## Task brief
Nothing but the lines below, from the first through the line containing "### Introduction", should be set down, each one exactly and without pictures.

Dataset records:
########

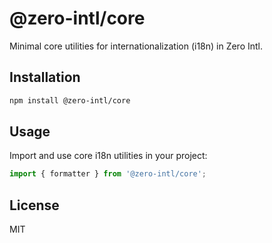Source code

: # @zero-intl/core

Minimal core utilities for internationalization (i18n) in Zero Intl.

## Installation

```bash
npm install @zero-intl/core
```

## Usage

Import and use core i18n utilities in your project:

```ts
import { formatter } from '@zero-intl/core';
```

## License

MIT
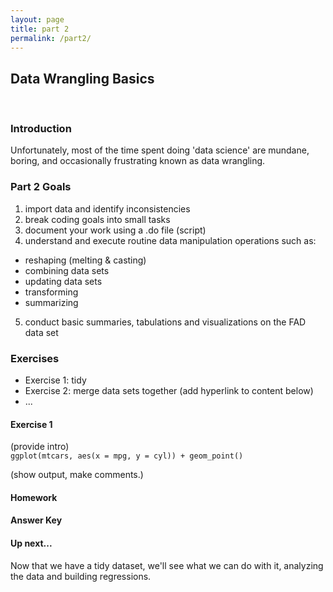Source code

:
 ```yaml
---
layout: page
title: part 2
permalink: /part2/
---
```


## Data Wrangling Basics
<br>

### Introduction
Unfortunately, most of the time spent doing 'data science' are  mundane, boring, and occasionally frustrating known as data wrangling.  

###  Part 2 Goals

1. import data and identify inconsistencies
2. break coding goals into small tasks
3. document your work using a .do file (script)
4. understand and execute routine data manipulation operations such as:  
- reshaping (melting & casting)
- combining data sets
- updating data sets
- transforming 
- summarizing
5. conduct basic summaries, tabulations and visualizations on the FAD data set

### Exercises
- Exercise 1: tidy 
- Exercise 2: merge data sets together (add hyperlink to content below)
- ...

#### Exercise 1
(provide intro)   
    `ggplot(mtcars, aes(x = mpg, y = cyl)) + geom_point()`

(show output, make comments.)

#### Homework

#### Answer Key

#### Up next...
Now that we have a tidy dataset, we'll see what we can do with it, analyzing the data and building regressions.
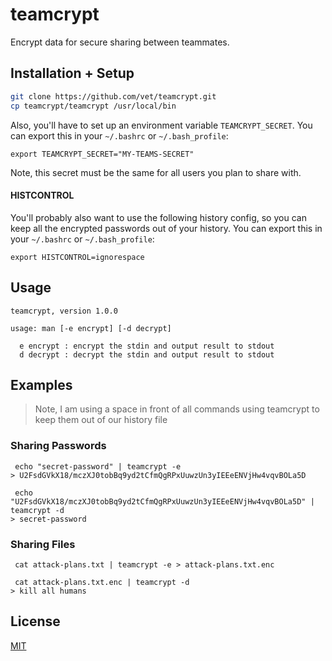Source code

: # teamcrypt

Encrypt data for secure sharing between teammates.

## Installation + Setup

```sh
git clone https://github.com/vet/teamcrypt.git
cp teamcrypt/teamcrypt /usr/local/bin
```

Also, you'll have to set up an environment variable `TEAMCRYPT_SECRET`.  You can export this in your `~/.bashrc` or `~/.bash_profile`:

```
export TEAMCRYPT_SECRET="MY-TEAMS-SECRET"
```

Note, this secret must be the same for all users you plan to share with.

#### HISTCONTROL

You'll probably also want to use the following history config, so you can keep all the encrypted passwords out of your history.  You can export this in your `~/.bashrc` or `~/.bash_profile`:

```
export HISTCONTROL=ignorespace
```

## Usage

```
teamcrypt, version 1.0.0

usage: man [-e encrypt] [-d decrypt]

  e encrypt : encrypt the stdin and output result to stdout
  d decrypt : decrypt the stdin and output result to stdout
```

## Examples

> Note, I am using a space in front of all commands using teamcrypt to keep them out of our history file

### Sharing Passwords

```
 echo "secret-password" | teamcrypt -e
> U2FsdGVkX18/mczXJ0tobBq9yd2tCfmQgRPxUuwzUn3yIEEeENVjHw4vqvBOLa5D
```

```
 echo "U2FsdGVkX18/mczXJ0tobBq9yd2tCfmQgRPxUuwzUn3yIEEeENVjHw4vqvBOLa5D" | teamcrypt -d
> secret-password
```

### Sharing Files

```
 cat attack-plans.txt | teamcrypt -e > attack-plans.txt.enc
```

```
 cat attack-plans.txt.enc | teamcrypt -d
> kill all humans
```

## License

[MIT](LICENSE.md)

########

## Your response
Source code

: # @zero-intl/core

Minimal core utilities for internationalization (i18n) in Zero Intl.

## Installation

```bash
npm install @zero-intl/core
```

## Usage

Import and use core i18n utilities in your project:

```ts
import { formatter } from '@zero-intl/core';
```

## License

MIT
Source code

:
 ```yaml
---
layout: page
title: part 2
permalink: /part2/
---
```


## Data Wrangling Basics
<br>

### Introduction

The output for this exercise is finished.